The validation set approach? Adv. to validation set is less overfitting on the training dataset. Disadv. is that it is more computationally expensive since you have to fit on x folds instead of once.
LOOCV? Adv of k-fold here is that it’s less computational, since LOOCV is strictly testing on a single data point at a time. Disadv of k-fold is that results can vary depending on the random fold at the time of training.
In Chapter 4, we used logistic regression to predict the probability of default using income and balance on the Default data set. We will now estimate the test error of this logistic regression model using the validation set approach. Do not forget to set a random seed before beginning your analysis. (a) Fit a logistic regression model that uses income and balance to predict default.
library(ISLR)
## Warning: package 'ISLR' was built under R version 4.6.1
set.seed(1)
glm.fit = glm(default ~ income + balance, data = Default, family = binomial)
summary(glm.fit)
##
## Call:
## glm(formula = default ~ income + balance, family = binomial,
## data = Default)
##
## Coefficients:
## Estimate Std.

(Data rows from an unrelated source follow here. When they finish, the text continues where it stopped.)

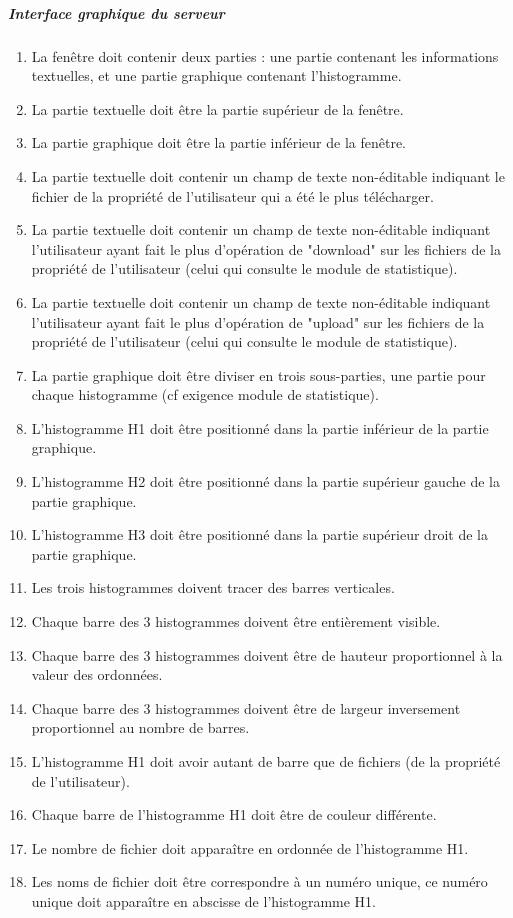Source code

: \documentclass[10pt,a4paper]{report}
\begin{document}
	
	\subparagraph{Interface graphique du serveur}
		\begin{enumerate}
			\item La fenêtre doit contenir deux parties : une partie contenant les informations textuelles, et une partie graphique contenant l'histogramme.
			\item La partie textuelle doit être la partie supérieur de la fenêtre.
			\item La partie graphique doit être la partie inférieur de la fenêtre.
			\item La partie textuelle doit contenir un champ de texte non-éditable indiquant le fichier de la propriété de l'utilisateur qui a été le plus télécharger.
			\item La partie textuelle doit contenir un champ de texte non-éditable indiquant l'utilisateur ayant fait le plus d'opération de "download" sur les fichiers de la propriété de l'utilisateur (celui qui consulte le module de statistique).
			\item La partie textuelle doit contenir un champ de texte non-éditable indiquant l'utilisateur ayant fait le plus d'opération de "upload" sur les fichiers de la propriété de l'utilisateur (celui qui consulte le module de statistique).
			\item La partie graphique doit être diviser en trois sous-parties, une partie pour chaque histogramme (cf exigence module de statistique).
			\item L'histogramme H1 doit être positionné dans la partie inférieur de la partie graphique.
			\item L'histogramme H2 doit être positionné dans la partie supérieur gauche de la partie graphique.
			\item L'histogramme H3 doit être positionné dans la partie supérieur droit de la partie graphique.
			\item Les trois histogrammes doivent tracer des barres verticales.
			\item Chaque barre des 3 histogrammes doivent être entièrement visible.
			\item Chaque barre des 3 histogrammes doivent être de hauteur proportionnel à la valeur des ordonnées.
			\item Chaque barre des 3 histogrammes doivent être de largeur inversement proportionnel au nombre de barres.

			\item L'histogramme H1 doit avoir autant de barre que de fichiers (de la propriété de l'utilisateur).
			\item Chaque barre de l'histogramme H1 doit être de couleur différente.
			\item Le nombre de fichier doit apparaître en ordonnée de l'histogramme H1.
			\item Les noms de fichier doit être correspondre à un numéro unique, ce numéro unique doit apparaître en abscisse de l'histogramme H1.


\end{enumerate}
\end{document}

Error z value Pr(>|z|)
## (Intercept) -1.154e+01 4.348e-01 -26.545 < 2e-16 ***
## income 2.081e-05 4.985e-06 4.174 2.99e-05 ***
## balance 5.647e-03 2.274e-04 24.836 < 2e-16 ***
## ---
## Signif. codes: 0 '***' 0.001 '**' 0.01 '*' 0.05 '.' 0.1 ' ' 1
##
## (Dispersion parameter for binomial family taken to be 1)
##
## Null deviance: 2920.6 on 9999 degrees of freedom
## Residual deviance: 1579.0 on 9997 degrees of freedom
## AIC: 1585
##
## Number of Fisher Scoring iterations: 8
set.seed(1)
train <- sample(nrow(Default), nrow(Default) / 2)
Default.train <- Default[train,]
Default.val <- Default[-train,]
glm.fit2 <- glm(default ~ income + balance, data = Default.train, family = binomial)
glm.probs <- predict(glm.fit2, Default.val, type = "response")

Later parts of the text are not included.